A l’instar du Robert Altman de Gosford Park, Hoffman a veillé à rendre son plateau aussi vivant que possible, entraînant le spectateur dans un tourbillon. « Je n’ai jamais aimé les termes « figurants » ou « arrière-plan », explique-t-il. J’avais l’intention de faire de ce dernier l’avant-plan, suivant l’exemple de Fellini. Et la meilleure façon de procéder a consisté à ne pas faire appel à des acteurs pour ces soi-disant backgrounds, mais bien à de véritables musiciens et chanteurs d’opéra retraités. Il s’agit là de ma décision la plus avisée, parce qu’elle a aussi généré un esprit, tant ils étaient reconnaissants de pouvoir venir travailler. Le trompettiste a 83 ans, et son téléphone n’avait plus sonné depuis 30 ans, alors qu’il n’a rien perdu de son talent, et cela vaut pour chacun d’entre eux. Ils ont été oubliés. Je n’arrive pas à comprendre pourquoi la culture néglige des artistes une fois passé un certain âge, sans considération pour leurs qualités… »
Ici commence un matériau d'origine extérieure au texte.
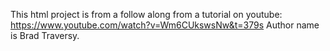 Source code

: This html project is from a follow along from a tutorial on youtube: https://www.youtube.com/watch?v=Wm6CUkswsNw&t=379s
Author name is Brad Traversy.
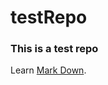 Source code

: # testRepo


### This is a test repo
Learn [Mark Down]([https://duckduckgo.com](https://www.markdownguide.org/basic-syntax) "Basic Syntax").
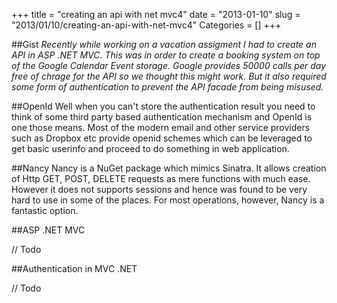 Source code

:+++
title = "creating an api with net mvc4"
date = "2013-01-10"
slug = "2013/01/10/creating-an-api-with-net-mvc4"
Categories = []
+++

##Gist
*Recently while working on a vacation assigment I had to create an API in ASP .NET MVC. This was in order to create a booking system on top of the Google Calendar Event storage. Google provides 50000 calls per day free of chrage for the API so we thought this might work. But it also required some form of authentication to prevent the API facade from being misused.*

##OpenId
Well when you can't store the authentication result you need to think of some third party based authentication mechanism and OpenId is one those means. Most of the modern email and other service providers such as Dropbox etc provide openid schemes which can be leveraged to get basic userinfo and proceed to do something in web application.

##Nancy
Nancy is a NuGet package which mimics Sinatra. It allows creation of Http GET, POST, DELETE requests as mere functions with much ease. However it does not supports sessions and hence was found to be very hard to use in some of the places. For most operations, however, Nancy is a fantastic option.

##ASP .NET MVC

// Todo

##Authentication in MVC .NET

// Todo
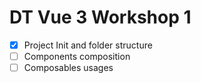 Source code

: # DT Vue 3 Workshop 1

- [x] Project Init and folder structure
- [ ] Components composition
- [ ] Composables usages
Dustin Hoffman, pour sa part, continue à avoir l’embarras du choix, un privilège dont il mesure le prix: « Comme j’ai essayé de le montrer dans Tootsie, la plupart des acteurs seraient prêts à jouer n’importe quoi, rien que pour avoir du boulot. Je peux faire des choix, et je cherche toujours à faire des choses que je n’ai pas encore essayées. Je suis attiré par ce que j’ai déjà vu un million de fois à l’écran, mais jamais tel que j’ai pu l’observer dans la vie. Je vais vous donner un exemple: un ami chirurgien m’a demandé un jour si j’aimerais photographier une intervention. Le patient était d’accord, et je l’ai accompagné. A un moment, le médecin s’est tourné vers l’infirmière qui tenait le plateau avec les instruments médicaux, et il lui a dit: « Donnez-moi ce truc, là-bas. Non, pas celui-là, le petit machin à côté. » A aucun moment, il n’a appelé cet instrument par son nom, alors que dans un film, il sera toujours désigné par le terme exact. C’est là la réalité, et ce genre d’obser-vation fait qu’une histoire vaut la peine d’être racontée, d’une manière inédite correspondant à celle que l’on a vue. » Au plus proche de la vie, obstinément.